Ella laughed loud and long with her head thrown back on the cushion of the sofa, and the diamonds in her hair giving back flash for flash to the electric candles above her head. "Yes; I was at home--I dined at home, and, God knows why, I conceived a sudden desire to go to the opera,--Melba is the /Juliet/,--and forgetting that you were engaged to the Earlscourts--you told me last week that you were going, but I stupidly forgot, I drove across here to ask you to be my companion.
Oh, yes, I have been here since--since nine, mind that! nine--nine--ask the servants. When I heard that you were dining out I thought that I was lost--one cannot drive about the streets all night, can one? Ah!
I thought that God was against me now, as he ever has been; and as for my guardian angel--ah! our guardian angels are worse than the servants of nowadays who have no sense of responsibility. Thompson, your butler, is worth a whole heavenful of angels, for it was he who asked me if I would come in and wait for your return--ask him, if you doubt my word."
"Good Heavens, Ella, what do you say? Doubt your word--I doubt your word? You wound me deeply."
"Forgive me, my Phyllis. I don't quite know what I said. Ah, let me nestle here--here." She had put her head down to Phyllis' bare neck and was looking up to her face as a child might have done. "There is no danger here. Now pet me, and say that you forgive me for having said whatever I did say."
Phyllis laughed and put her lips down among the myriad diamonds that glowed amid the other's hair, like stars seen among the thick foliage of a copper beech.
"I forgive you for whatever you said," she cried. "I, too, have forgotten what it was; but you must never say so again. But had you really no engagement for to-night that you took that fancy for going to 'Romeo'?"
"No engagement? Had I no engagement, do you ask me?" cried Ella. "Oh, yes, yes!
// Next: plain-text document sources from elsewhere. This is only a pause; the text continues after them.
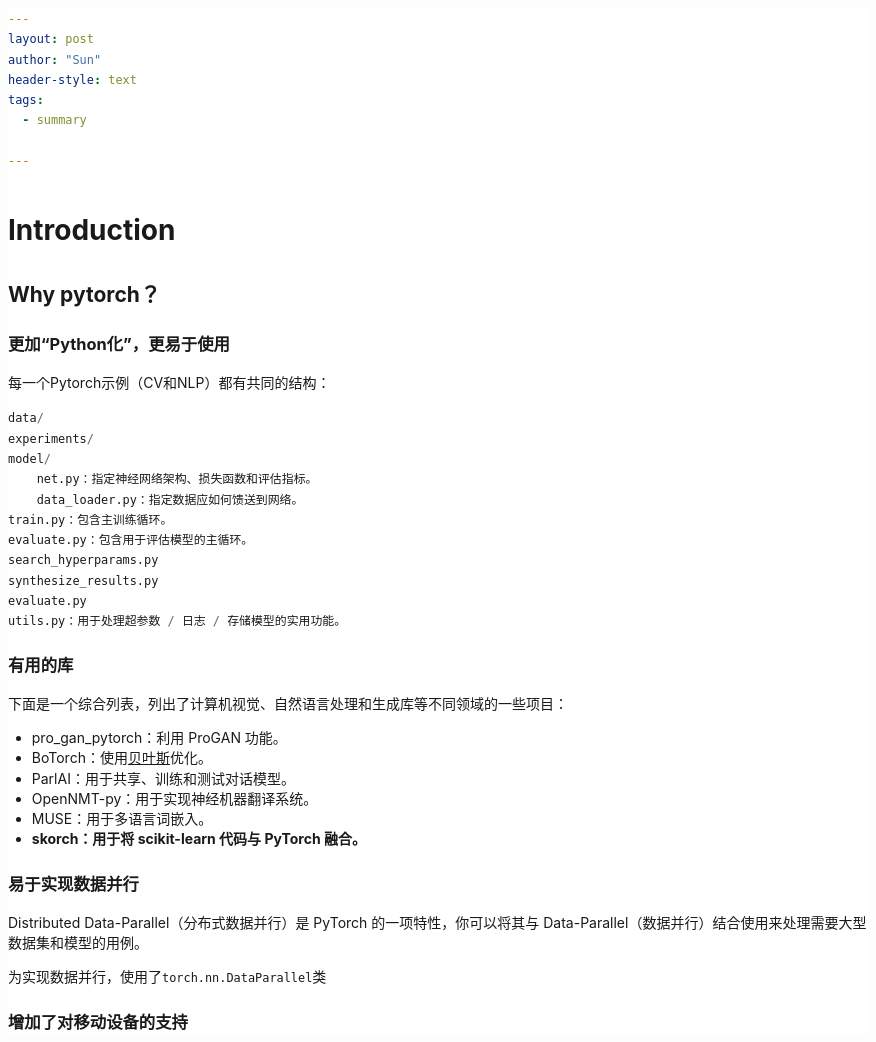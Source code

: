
 ```yaml
---
layout: post
author: "Sun"
header-style: text
tags:
  - summary

---
```




# Introduction

## Why pytorch？

### 更加“Python化”，更易于使用

每一个Pytorch示例（CV和NLP）都有共同的结构：

```python
data/
experiments/
model/
	net.py：指定神经网络架构、损失函数和评估指标。
	data_loader.py：指定数据应如何馈送到网络。
train.py：包含主训练循环。
evaluate.py：包含用于评估模型的主循环。
search_hyperparams.py
synthesize_results.py
evaluate.py
utils.py：用于处理超参数 / 日志 / 存储模型的实用功能。
```

### 有用的库

下面是一个综合列表，列出了计算机视觉、自然语言处理和生成库等不同领域的一些项目：

- pro_gan_pytorch：利用 ProGAN 功能。
- BoTorch：使用[贝叶斯](https://www.infoq.cn/article/2014/07/programming-language-bayes)优化。
- ParlAI：用于共享、训练和测试对话模型。
- OpenNMT-py：用于实现神经机器翻译系统。
- MUSE：用于多语言词嵌入。
- **skorch：用于将 scikit-learn 代码与 PyTorch 融合。**

### 易于实现数据并行

Distributed Data-Parallel（分布式数据并行）是 PyTorch 的一项特性，你可以将其与 Data-Parallel（数据并行）结合使用来处理需要大型数据集和模型的用例。

为实现数据并行，使用了`torch.nn.DataParallel`类

### 增加了对移动设备的支持
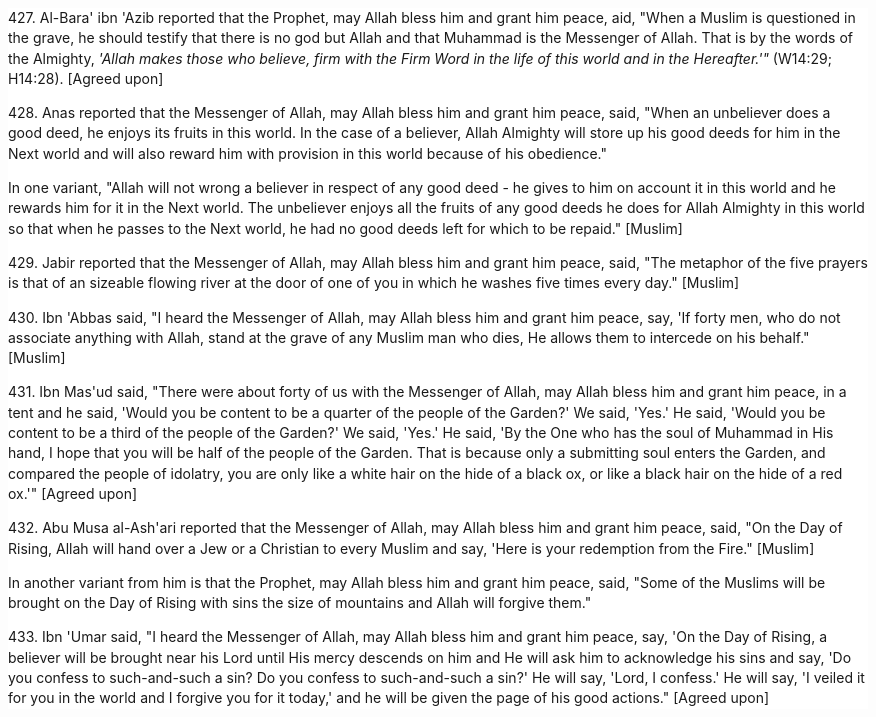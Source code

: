 427\. Al-Bara\' ibn \'Azib reported that the Prophet, may Allah bless
him and grant him peace, aid, \"When a Muslim is questioned in the
grave, he should testify that there is no god but Allah and that
Muhammad is the Messenger of Allah. That is by the words of the
Almighty, *\'Allah makes those who believe, firm with the Firm Word in
the life of this world and in the Hereafter.\'\"* (W14:29; H14:28).
\[Agreed upon\]

428\. Anas reported that the Messenger of Allah, may Allah bless him and
grant him peace, said, \"When an unbeliever does a good deed, he enjoys
its fruits in this world. In the case of a believer, Allah Almighty will
store up his good deeds for him in the Next world and will also reward
him with provision in this world because of his obedience.\"

In one variant, \"Allah will not wrong a believer in respect of any good
deed - he gives to him on account it in this world and he rewards him
for it in the Next world. The unbeliever enjoys all the fruits of any
good deeds he does for Allah Almighty in this world so that when he
passes to the Next world, he had no good deeds left for which to be
repaid.\" \[Muslim\]

429\. Jabir reported that the Messenger of Allah, may Allah bless him
and grant him peace, said, \"The metaphor of the five prayers is that of
an sizeable flowing river at the door of one of you in which he washes
five times every day.\" \[Muslim\]

430\. Ibn \'Abbas said, \"I heard the Messenger of Allah, may Allah
bless him and grant him peace, say, \'If forty men, who do not associate
anything with Allah, stand at the grave of any Muslim man who dies, He
allows them to intercede on his behalf.\" \[Muslim\]

431\. Ibn Mas\'ud said, \"There were about forty of us with the
Messenger of Allah, may Allah bless him and grant him peace, in a tent
and he said, \'Would you be content to be a quarter of the people of the
Garden?\' We said, \'Yes.\' He said, \'Would you be content to be a
third of the people of the Garden?\' We said, \'Yes.\' He said, \'By the
One who has the soul of Muhammad in His hand, I hope that you will be
half of the people of the Garden. That is because only a submitting soul
enters the Garden, and compared the people of idolatry, you are only
like a white hair on the hide of a black ox, or like a black hair on the
hide of a red ox.\'\" \[Agreed upon\]

432\. Abu Musa al-Ash\'ari reported that the Messenger of Allah, may
Allah bless him and grant him peace, said, \"On the Day of Rising, Allah
will hand over a Jew or a Christian to every Muslim and say, \'Here is
your redemption from the Fire.\" \[Muslim\]

In another variant from him is that the Prophet, may Allah bless him and
grant him peace, said, \"Some of the Muslims will be brought on the Day
of Rising with sins the size of mountains and Allah will forgive them.\"

433\. Ibn \'Umar said, \"I heard the Messenger of Allah, may Allah bless
him and grant him peace, say, \'On the Day of Rising, a believer will be
brought near his Lord until His mercy descends on him and He will ask
him to acknowledge his sins and say, \'Do you confess to such-and-such a
sin? Do you confess to such-and-such a sin?\' He will say, \'Lord, I
confess.\' He will say, \'I veiled it for you in the world and I forgive
you for it today,\' and he will be given the page of his good actions.\"
\[Agreed upon\]
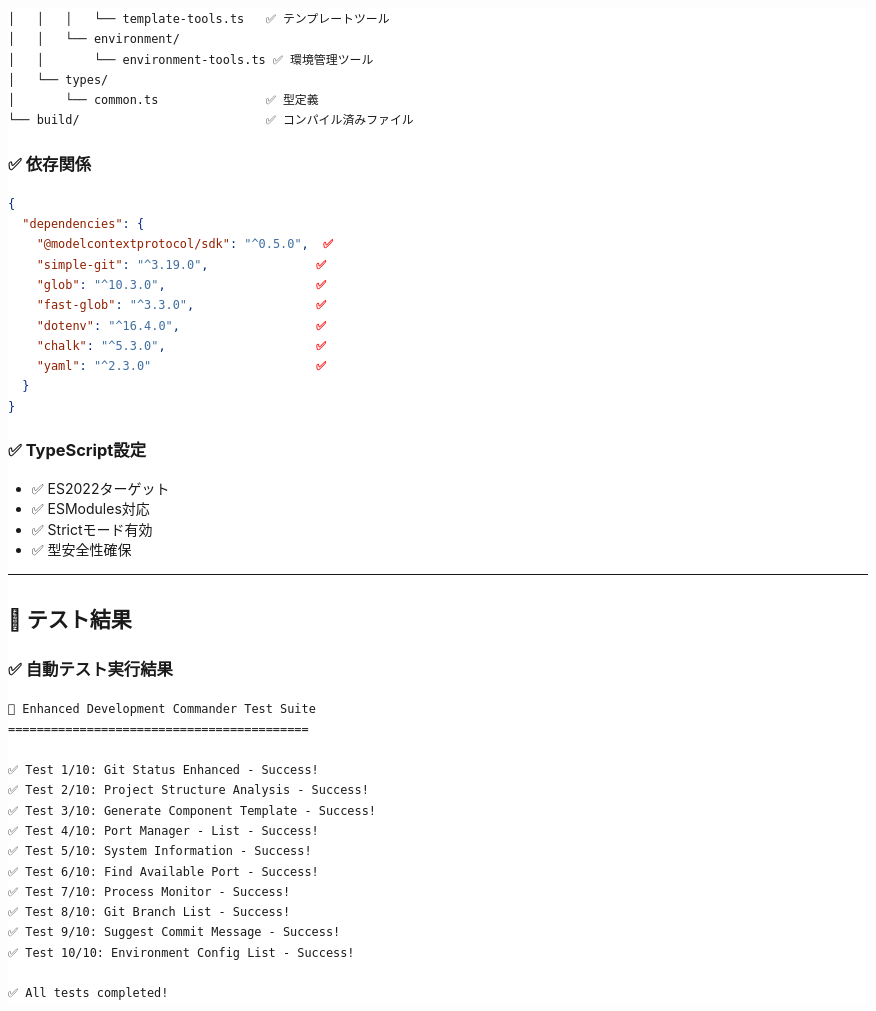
 ```
│   │   │   └── template-tools.ts   ✅ テンプレートツール
│   │   └── environment/
│   │       └── environment-tools.ts ✅ 環境管理ツール
│   └── types/
│       └── common.ts               ✅ 型定義
└── build/                          ✅ コンパイル済みファイル
```

### ✅ 依存関係
```json
{
  "dependencies": {
    "@modelcontextprotocol/sdk": "^0.5.0",  ✅
    "simple-git": "^3.19.0",               ✅
    "glob": "^10.3.0",                     ✅
    "fast-glob": "^3.3.0",                 ✅
    "dotenv": "^16.4.0",                   ✅
    "chalk": "^5.3.0",                     ✅
    "yaml": "^2.3.0"                       ✅
  }
}
```

### ✅ TypeScript設定
- ✅ ES2022ターゲット
- ✅ ESModules対応
- ✅ Strictモード有効
- ✅ 型安全性確保

---

## 🧪 テスト結果

### ✅ 自動テスト実行結果
```
🧪 Enhanced Development Commander Test Suite
==========================================

✅ Test 1/10: Git Status Enhanced - Success!
✅ Test 2/10: Project Structure Analysis - Success!
✅ Test 3/10: Generate Component Template - Success!
✅ Test 4/10: Port Manager - List - Success!
✅ Test 5/10: System Information - Success!
✅ Test 6/10: Find Available Port - Success!
✅ Test 7/10: Process Monitor - Success!
✅ Test 8/10: Git Branch List - Success!
✅ Test 9/10: Suggest Commit Message - Success!
✅ Test 10/10: Environment Config List - Success!

✅ All tests completed!
```
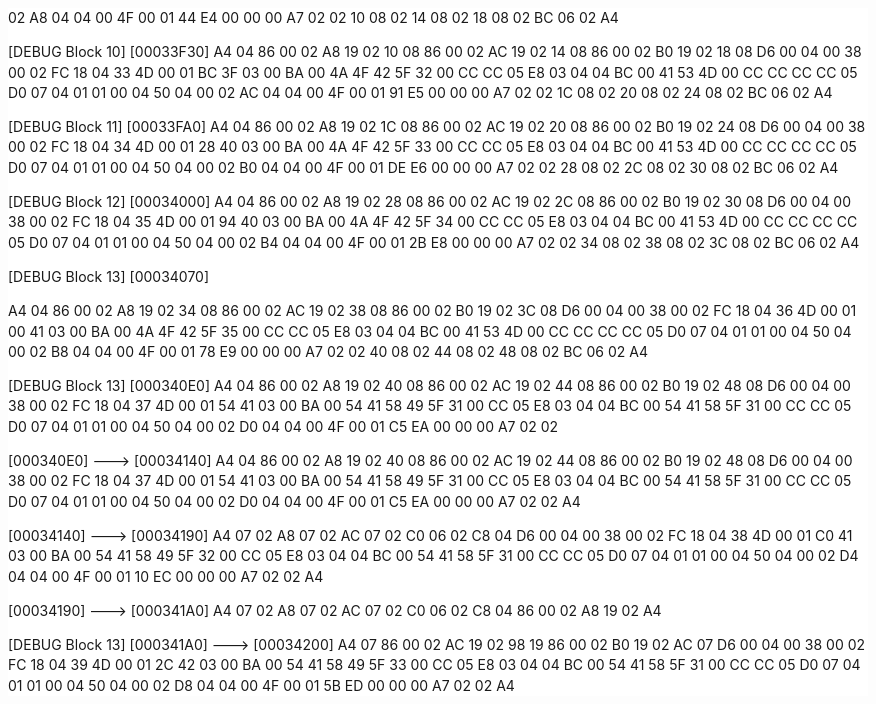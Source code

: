 02 A8 04 04 00 4F 00 01 44 E4 00 00 00 A7 02 02 10 08 02 14 08 02 18 08 02 BC 06 02 A4


[DEBUG Block 10]
[00033F30]
A4 04 86 00 02 A8 19 02 10 08 86 00 02 AC 19 02 14 08 86 00 02 B0 19 02 18 08 D6 00 04 00 38 00 02 FC 18 04 33 4D 00 01 BC 3F 03 00 BA 00 4A 4F 42 5F 32 00 CC CC 05 E8 03 04 04 BC 00 41 53 4D 00 CC CC CC CC 05 D0 07 04 01 01 00 04 50 04 00 02 AC 04 04 00 4F 00 01 91 E5 00 00 00 A7 02 02 1C 08 02 20 08 02 24 08 02 BC 06 02 A4

[DEBUG Block 11]
[00033FA0]
A4 04 86 00 02 A8 19 02 1C 08 86 00 02 AC 19 02 20 08 86 00 02 B0 19 02 24 08 D6 00 04 00 38 00 02 FC 18 04 34 4D 00 01 28 40 03 00 BA 00 4A 4F 42 5F 33 00 CC CC 05 E8 03 04 04 BC 00 41 53 4D 00 CC CC CC CC 05 D0 07 04 01 01 00 04 50 04 00 02 B0 04 04 00 4F 00 01 DE E6 00 00 00 A7 02 02 28 08 02 2C 08 02 30 08 02 BC 06 02 A4

[DEBUG Block 12]
[00034000]
A4 04 86 00 02 A8 19 02 28 08 86 00 02 AC 19 02 2C 08 86 00 02 B0 19 02 30 08 D6 00 04 00 38 00 02 FC 18 04 35 4D 00 01 94 40 03 00 BA 00 4A 4F 42 5F 34 00 CC CC 05 E8 03 04 04 BC 00 41 53 4D 00 CC CC CC CC 05 D0 07 04 01 01 00 04 50 04 00 02 B4 04 04 00 4F 00 01 2B E8 00 00 00 A7 02 02 34 08 02 38 08 02 3C 08 02 BC 06 02 A4

[DEBUG Block 13]
[00034070]

A4 04 86 00 02 A8 19 02 34 08 86 00 02 AC 19 02 38 08 86 00 02 B0 19 02 3C 08 D6 00 04 00 38 00 02 FC 18 04 36 4D 00 01 00 41 03 00 BA 00 4A 4F 42 5F 35 00 CC CC 05 E8 03 04 04 BC 00 41 53 4D 00 CC CC CC CC 05 D0 07 04 01 01 00 04 50 04 00 02 B8 04 04 00 4F 00 01 78 E9 00 00 00 A7 02 02 40 08 02 44 08 02 48 08 02 BC 06 02 A4

[DEBUG Block 13]
[000340E0]
A4 04 86 00 02 A8 19 02 40 08 86 00 02 AC 19 02 44 08 86 00 02 B0 19 02 48 08 D6 00 04 00 38 00 02 FC 18 04 37 4D 00 01 54 41 03 00 BA 00 54 41 58 49 5F 31 00 CC 05 E8 03 04 04 BC 00 54 41 58 5F 31 00 CC CC 05 D0 07 04 01 01 00 04 50 04 00 02 D0 04 04 00 4F 00 01 C5 EA 00 00 00 A7 02 02


[000340E0] ---> [00034140]
A4 04 86 00 02 A8 19 02 40 08 86 00 02 AC 19 02 44 08 86 00 02 B0 19 02 48 08 D6 00 04 00 38 00 02 FC 18 04 37 4D 00 01 54 41 03 00 BA 00 54 41 58 49 5F 31 00 CC 05 E8 03 04 04 BC 00 54 41 58 5F 31 00 CC CC 05 D0 07 04 01 01 00 04 50 04 00 02 D0 04 04 00 4F 00 01 C5 EA 00 00 00 A7 02 02 A4


[00034140] ---> [00034190]
A4 07 02 A8 07 02 AC 07 02 C0 06 02 C8 04 D6 00 04 00 38 00 02 FC 18 04 38 4D 00 01 C0 41 03 00 BA 00 54 41 58 49 5F 32 00 CC 05 E8 03 04 04 BC 00 54 41 58 5F 31 00 CC CC 05 D0 07 04 01 01 00 04 50 04 00 02 D4 04 04 00 4F 00 01 10 EC 00 00 00 A7 02 02 A4


[00034190] ---> [000341A0]
A4 07 02 A8 07 02 AC 07 02 C0 06 02 C8 04 86 00 02 A8 19 02 A4

[DEBUG Block 13]
[000341A0] ---> [00034200]
A4 07 86 00 02 AC 19 02 98 19 86 00 02 B0 19 02 AC 07 D6 00 04 00 38 00 02 FC 18 04 39 4D 00 01 2C 42 03 00 BA 00 54 41 58 49 5F 33 00 CC 05 E8 03 04 04 BC 00 54 41 58 5F 31 00 CC CC 05 D0 07 04 01 01 00 04 50 04 00 02 D8 04 04 00 4F 00 01 5B ED 00 00 00 A7 02 02 A4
I had an engagement, but I broke it--I broke it--I broke it, and that is why I am here. Whatever may come of it, I am here, and here I mean to stay. I am safe here. At home I am in danger."
Phyllis wondered greatly what had come to her friend to make her talk in this wild strain.
"Where were you engaged?" she inquired casually. She had come to the conclusion that there was safety in the commonplace: she would not travel out of the region of commonplaces with Ella in her present state.
"Where was I engaged? Surely I told you. Didn't I say something about the opera--'Romeo and Juliet'?--that was to be the place, but I came to you instead. Ah, what have we missed! Was there ever such a poem written as 'Romeo and Juliet'? Was there ever such music as Gounod's?